* **What you have to do**
Your copy should hold only the lines from the one with "요청 본문 MIME 형식" to the one with "## Create a page to choose a subscription", both included, each exactly as it stands below, with no pictures.

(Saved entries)
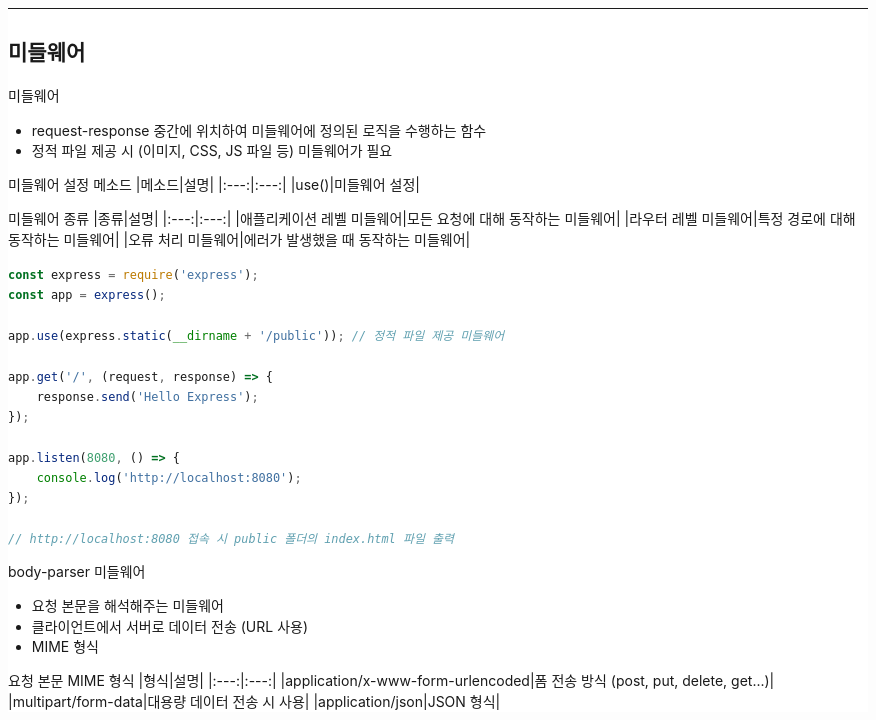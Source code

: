 <hr>

## 미들웨어

미들웨어
  * request-response 중간에 위치하여 미들웨어에 정의된 로직을 수행하는 함수
  * 정적 파일 제공 시 (이미지, CSS, JS 파일 등) 미들웨어가 필요

미들웨어 설정 메소드
|메소드|설명|
|:---:|:---:|
|use()|미들웨어 설정|

미들웨어 종류
|종류|설명|
|:---:|:---:|
|애플리케이션 레벨 미들웨어|모든 요청에 대해 동작하는 미들웨어|
|라우터 레벨 미들웨어|특정 경로에 대해 동작하는 미들웨어|
|오류 처리 미들웨어|에러가 발생했을 때 동작하는 미들웨어|

```js
const express = require('express');
const app = express();

app.use(express.static(__dirname + '/public')); // 정적 파일 제공 미들웨어

app.get('/', (request, response) => {
    response.send('Hello Express');
});

app.listen(8080, () => {
    console.log('http://localhost:8080');
});

// http://localhost:8080 접속 시 public 폴더의 index.html 파일 출력
```

body-parser 미들웨어
  * 요청 본문을 해석해주는 미들웨어
  * 클라이언트에서 서버로 데이터 전송 (URL 사용)
  * MIME 형식

요청 본문 MIME 형식
|형식|설명|
|:---:|:---:|
|application/x-www-form-urlencoded|폼 전송 방식 (post, put, delete, get...)|
|multipart/form-data|대용량 데이터 전송 시 사용|
|application/json|JSON 형식|
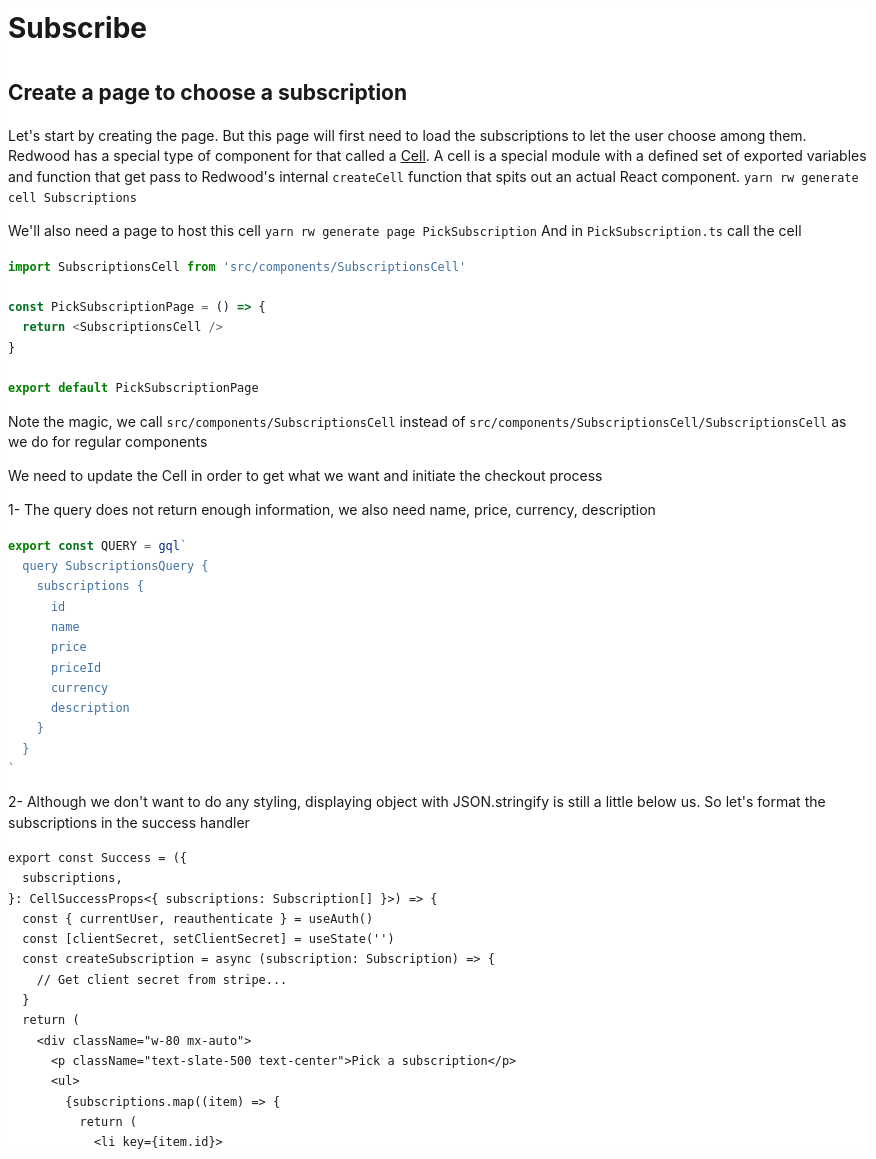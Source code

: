 
# Subscribe

## Create a page to choose a subscription

Let's start by creating the page. But this page will first need to load the subscriptions to let the user choose among them. Redwood has a special type of component for that called a [Cell](https://redwoodjs.com/docs/cells#generating-a-cell). A cell is a special module with a defined set of exported variables and function that get pass to Redwood's internal `createCell` function that spits out an actual React component.
`yarn rw generate cell Subscriptions`

We'll also need a page to host this cell
`yarn rw generate page PickSubscription`
And in `PickSubscription.ts` call the cell

```ts
import SubscriptionsCell from 'src/components/SubscriptionsCell'

const PickSubscriptionPage = () => {
  return <SubscriptionsCell />
}

export default PickSubscriptionPage
```

Note the magic, we call `src/components/SubscriptionsCell` instead of `src/components/SubscriptionsCell/SubscriptionsCell` as we do for regular components

We need to update the Cell in order to get what we want and initiate the checkout process

1- The query does not return enough information, we also need name, price, currency, description

```ts
export const QUERY = gql`
  query SubscriptionsQuery {
    subscriptions {
      id
      name
      price
      priceId
      currency
      description
    }
  }
`
```

2- Although we don't want to do any styling, displaying object with JSON.stringify is still a little below us. So let's format the subscriptions in the success handler

```tsx
export const Success = ({
  subscriptions,
}: CellSuccessProps<{ subscriptions: Subscription[] }>) => {
  const { currentUser, reauthenticate } = useAuth()
  const [clientSecret, setClientSecret] = useState('')
  const createSubscription = async (subscription: Subscription) => {
    // Get client secret from stripe...
  }
  return (
    <div className="w-80 mx-auto">
      <p className="text-slate-500 text-center">Pick a subscription</p>
      <ul>
        {subscriptions.map((item) => {
          return (
            <li key={item.id}>
```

* **Exercise answer**
요청 본문 MIME 형식
|형식|설명|
|:---:|:---:|
|application/x-www-form-urlencoded|폼 전송 방식 (post, put, delete, get...)|
|multipart/form-data|대용량 데이터 전송 시 사용|
|application/json|JSON 형식|
Source code

: 
# Subscribe

## Create a page to choose a subscription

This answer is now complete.